Learning to Pray as a Family
by Karen Whiting
Praying over a child and saying grace at meals are often a child’s first introduction to talking with God. That elicits many questions and comments, “When will God answer my prayer?” “I asked God for a super ten-speed bike so why did I get a plain old used bike?” and “Why didn’t God heal Grandma?” That’s a start of teaching children to pray.
Respond to Curious Children
Children want to understand prayer and God. Family devotions and prayer time are wonderful opportunities to explore prayer with children. It doesn’t need to be a formal time or memorized verses and prayers. Momentous prayers where we take the moments we have and turn to God may be some of the best prayer times because they are spontaneous. When a child gets a cut or shares an inner hurt, we can pray for healing. When we receive good news, we can thank God for the blessing. We can pause and pray for safety before a child leaves home.
God loves us and beckons us to delight in Him and use any activity to pray. Make big ice cream bowls with sprinkles and syrup and use it as a launch pad to pray. Compare the sweetness to God, the sprinkles to blessings He showers on us, and the flavors to all the variety in creation God made. Then pause and thank God for special treats and time together.
Be Intentional with Prayer
Plan activities and prayer. For example, stay up late one night to see the stars and be amazed at all God made. Let that time slide into prayer against fears and the darkness of evil as well as praying to be lights that add the sparkle of kindness to the lives of others.
During tough times, choose to study Job and realize that we will not understand God, but He calls us to trust Him. We will have troubles in this world and that helps us be grateful that God’s plans include heaven and a trouble-free future. He wants us to share our faith so others will believe. Our witness includes letting people see us face adversity as we lean on the words of Jesus in Matthew 6:34, not to worry and remember each day has its own troubles. We can choose to pray when we hear sirens, for the people facing troubles. We can also choose to always rejoice that we are loved.

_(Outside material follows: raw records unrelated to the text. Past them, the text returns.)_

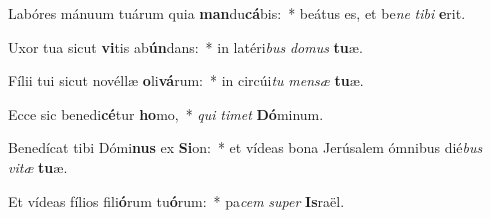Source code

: \item Labóres mánuum tuárum quia \textbf{man}du\textbf{cá}bis:~* beátus es, et be\textit{ne} \textit{ti}\textit{bi} \textbf{e}rit.
\item Uxor tua sicut \textbf{vi}tis ab\textbf{ún}dans:~* in latéri\textit{bus} \textit{do}\textit{mus} \textbf{tu}æ.
\item Fílii tui sicut novéllæ \textbf{o}li\textbf{vá}rum:~* in circúi\textit{tu} \textit{men}\textit{sæ} \textbf{tu}æ.
\item Ecce sic benedi\textbf{cé}tur \textbf{ho}mo,~* \textit{qui} \textit{ti}\textit{met} \textbf{Dó}minum.
\item Benedícat tibi Dómi\textbf{nus} ex \textbf{Si}on:~* et vídeas bona Jerúsalem ómnibus dié\textit{bus} \textit{vi}\textit{tæ} \textbf{tu}æ.
\item Et vídeas fílios fili\textbf{ó}rum tu\textbf{ó}rum:~* pa\textit{cem} \textit{su}\textit{per} \textbf{Is}raël.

When children are sick, need stitches or a cast, pause to pray and discuss prayer. We live in a world where people sin and accidents happen. Our braveness in facing struggles helps us be compassionate and kind. We grow through problems.

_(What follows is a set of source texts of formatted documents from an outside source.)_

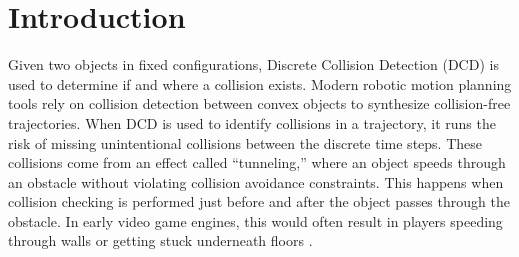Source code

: \section{Introduction}\label{sec:cdcol:introduction}
%
%
%
%
%
Given two objects in fixed configurations, Discrete Collision Detection (DCD) is used to determine if and where a collision exists. Modern robotic motion planning tools rely on collision detection between convex objects to synthesize collision-free trajectories. When DCD is used to identify collisions in a trajectory, it runs the risk of missing unintentional collisions between the discrete time steps. These collisions come from an effect called ``tunneling,'' where an object speeds through an obstacle without violating collision avoidance constraints. This happens when collision checking is performed just before and after the object passes through the obstacle. In early video game engines, this would often result in players speeding through walls or getting stuck underneath floors \cite{ericson2004}.
%
%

Compare what happens in life to prayer. Plant seeds in the dark soil and discuss how the seed must start off in cold, dark soil with water raining on it and push hard to come up through the ground. Overcoming the struggle produces beauty and food. Pray each day as the seeds grow and rejoice as they break through the soil and again as they produce. Read scriptures about seeds, farmers, grass, fruit and other related plant verses to gain a deeper understanding of the analogy to prayer and faith.
After a child has disobeyed and gone through discipline and forgiveness to end with a hug from a parent, investigate forgiveness in the Bible. Read about Jesus forgiving sinners and dying for us. Chat about how it feels to be forgiven and get new hugs. Go outside, run and breathe in fresh air. Discuss how it feels to be free to run and the freedom of being forgiven.

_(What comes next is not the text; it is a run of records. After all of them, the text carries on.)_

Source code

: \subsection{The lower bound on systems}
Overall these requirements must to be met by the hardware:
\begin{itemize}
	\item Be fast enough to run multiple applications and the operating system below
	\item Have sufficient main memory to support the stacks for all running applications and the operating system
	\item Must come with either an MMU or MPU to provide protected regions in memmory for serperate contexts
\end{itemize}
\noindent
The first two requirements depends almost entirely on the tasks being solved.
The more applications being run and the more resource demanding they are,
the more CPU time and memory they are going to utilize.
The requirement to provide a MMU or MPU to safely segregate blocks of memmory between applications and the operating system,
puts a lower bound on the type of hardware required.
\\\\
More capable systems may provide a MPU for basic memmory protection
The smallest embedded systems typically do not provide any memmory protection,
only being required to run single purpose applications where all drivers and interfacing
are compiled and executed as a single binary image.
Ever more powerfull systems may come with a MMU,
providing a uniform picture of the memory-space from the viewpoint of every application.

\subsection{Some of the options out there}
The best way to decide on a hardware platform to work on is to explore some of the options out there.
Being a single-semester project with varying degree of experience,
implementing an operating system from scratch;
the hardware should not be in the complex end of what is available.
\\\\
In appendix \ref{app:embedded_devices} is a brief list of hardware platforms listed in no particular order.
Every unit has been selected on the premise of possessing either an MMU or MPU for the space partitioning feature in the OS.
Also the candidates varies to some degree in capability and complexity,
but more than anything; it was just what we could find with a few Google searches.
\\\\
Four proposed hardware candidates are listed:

Learn from Pray-ers in the Bible
Share about people of faith in the Bible, such as people mentioned in Hebrews 11, and their relationship with God. Read how God and angels spoke to Abraham, Hagar, Nehemiah and others. Study dreams God gave Joseph, son of Jacob, as well as Joseph, Mary’s husband, and to others. He wants to interact with us. True stories and hope-filled words in the Bible remind us that God listens and responds.
Create a family prayer journal about your family member’s prayer needs, blessings and scriptures that God impresses in their minds. Reviewing the family prayer journal boosts a child’s confidence in prayer as they see how God works in our lives through time.
Pray for Others
Have a prayer jar, wall or board where anyone can add a prayer need or pause and pray for a prayer need. Add news stories or pictures that remind us to pray for people and creatures God made. Ask people about their prayer needs, promise to pray for them and follow through, including asking them later how God responded to the need.
Giving thanks and realizing how much God blesses us and answers us helps a child trust God. Discover as a family how David developed trust as a shepherd in 1 Samuel 17:22-37. Then share all that you have learned and experienced that helps you know God loves you and listens to you. Sing praise songs and have a parade to celebrate blessings.
Build a prayer tower. Place a skewer in a Styrofoam block. Write prayers and prayer answers on slips of paper. Punch a hole in each paper and slide them onto the skewer. Watch that tower grow upward toward God and celebrate how much your family talks with God.
As children realize God blesses them and answers prayers, they recognize reasons to praise God. As they hear the stories of miracles in the Bible, they understand that God is almighty and awesome. Hold a praise party for God where everyone takes turns praising and giving reasons for worshipping God. Add a grape to a bowl for each blessing until they spill over the edges, to depict blessings overflowing.
Watch bonds grow as you pray with and for one another!
Karen Whiting, author of twenty-eight books, international speaker, and former television host, writes to strengthen families. Her newest book, 52 Weekly Devotions for Family Prayer, includes a new way to pray every week.
We’d like to hear from you. Please share your comments below or like us on your Facebook page. Be sure to check back each month for more articles and products available at your local Christian bookstore.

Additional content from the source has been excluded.